We drop down to the expanse of Lake Dunstan, created decades ago by damning the Clyde River further downstream, and swing over the bridge into Cromwell, with signs for vineyards at every junction – Central Otago pinot noir is amongst the best in the world. In the Kawarau Gorge we pause to look at Roaring Meg (reportedly named after a barmaid who, during goldrush times, used the force of her voice to maintain order in her bar), where the gorge narrows and the turquoise river, glowing against the rocks, storms through the gap. Grey ghosts of pines line the sides, the first step in the removal of these wilding pests.

Queenstown is apparently suffering from the lack of overseas visitors but to our eyes is still busy.

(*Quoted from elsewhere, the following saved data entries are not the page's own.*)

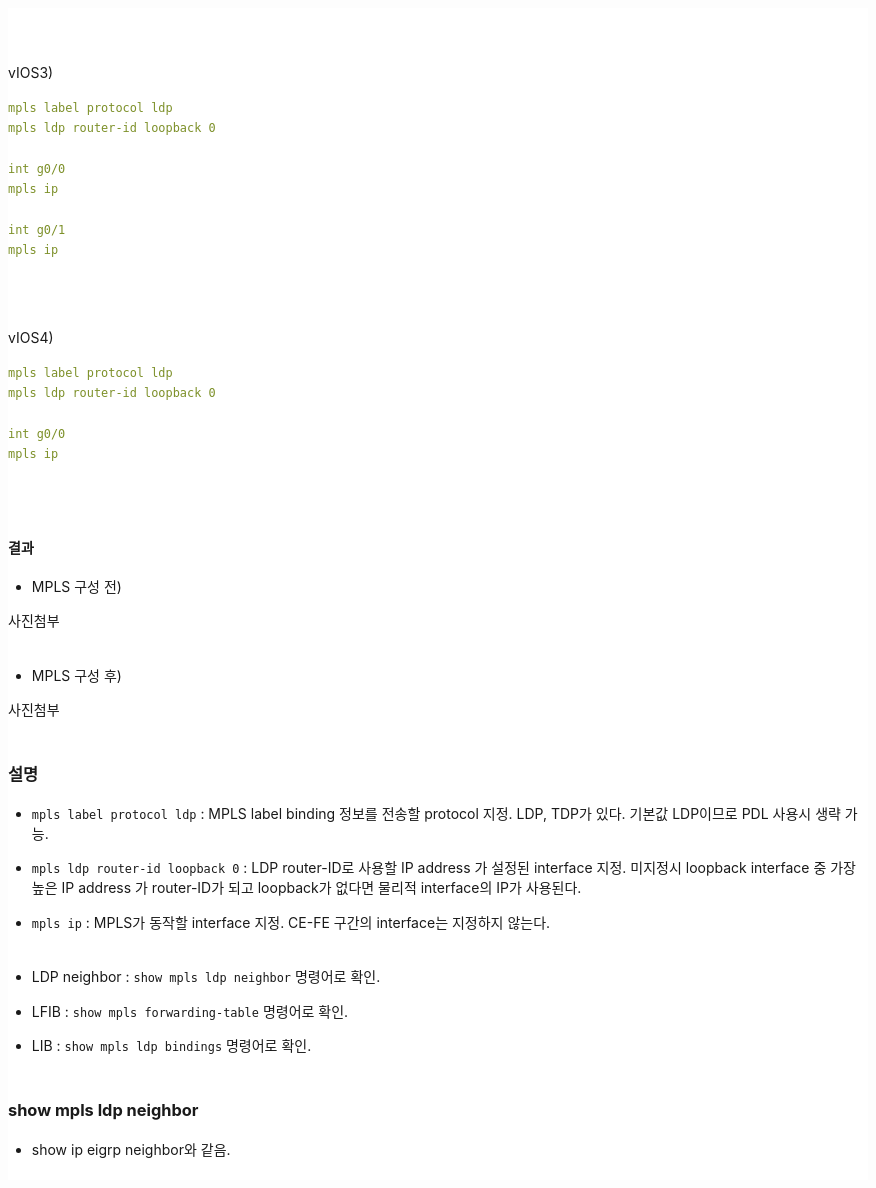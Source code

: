 <br/><br/>

vIOS3)<br/>

```yaml
mpls label protocol ldp
mpls ldp router-id loopback 0

int g0/0
mpls ip

int g0/1
mpls ip
```

<br/><br/>

vIOS4)<br/>

```yaml
mpls label protocol ldp
mpls ldp router-id loopback 0

int g0/0
mpls ip
```

<br/><br/>

#### 결과<br/>

- MPLS 구성 전)<br/>

사진첨부
<br/><br/>

- MPLS 구성 후)<br/>

사진첨부
<br/><br/>

### 설명<br/>

- `mpls label protocol ldp` : MPLS label binding 정보를 전송할 protocol 지정. LDP, TDP가 있다. 기본값 LDP이므로 PDL 사용시 생략 가능.<br/>
- `mpls ldp router-id loopback 0` : LDP router-ID로 사용할 IP address 가 설정된 interface 지정. 미지정시 loopback interface 중 가장 높은 IP address 가 router-ID가 되고 loopback가 없다면 물리적 interface의 IP가 사용된다.<br/>
- `mpls ip` : MPLS가 동작할 interface 지정. CE-FE 구간의 interface는 지정하지 않는다.<br/><br/>

- LDP neighbor : `show mpls ldp neighbor` 명령어로 확인.<br/>
- LFIB : `show mpls forwarding-table` 명령어로 확인.<br/>
- LIB : `show mpls ldp bindings` 명령어로 확인.<br/><br/>

### show mpls ldp neighbor<br/>

- show ip eigrp neighbor와 같음.<br/><br/>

We lock our bikes into the container owned by a friend (well, her dad’s company) and check out long term parking for the car; we will need neither for the next five days as we walk the Milford Track. We are halfway through dinner when the restaurant is filled with the piercing notes of cellphone alerts: there are more community cases of Covid in Auckland and the city will move to level three at midnight, the rest of the country to level two. It’s a sobering reminder that, although we are on holiday, we are still in the middle of a global pandemic and many, including our friends and families in the northern hemisphere, are under strict restrictions. A level change will make little difference to us but, about to enter Internet and phone-free territory – something I don’t mind at all – it’s a strange feeling that we will not be able to catch up with news when so much is happening in the world.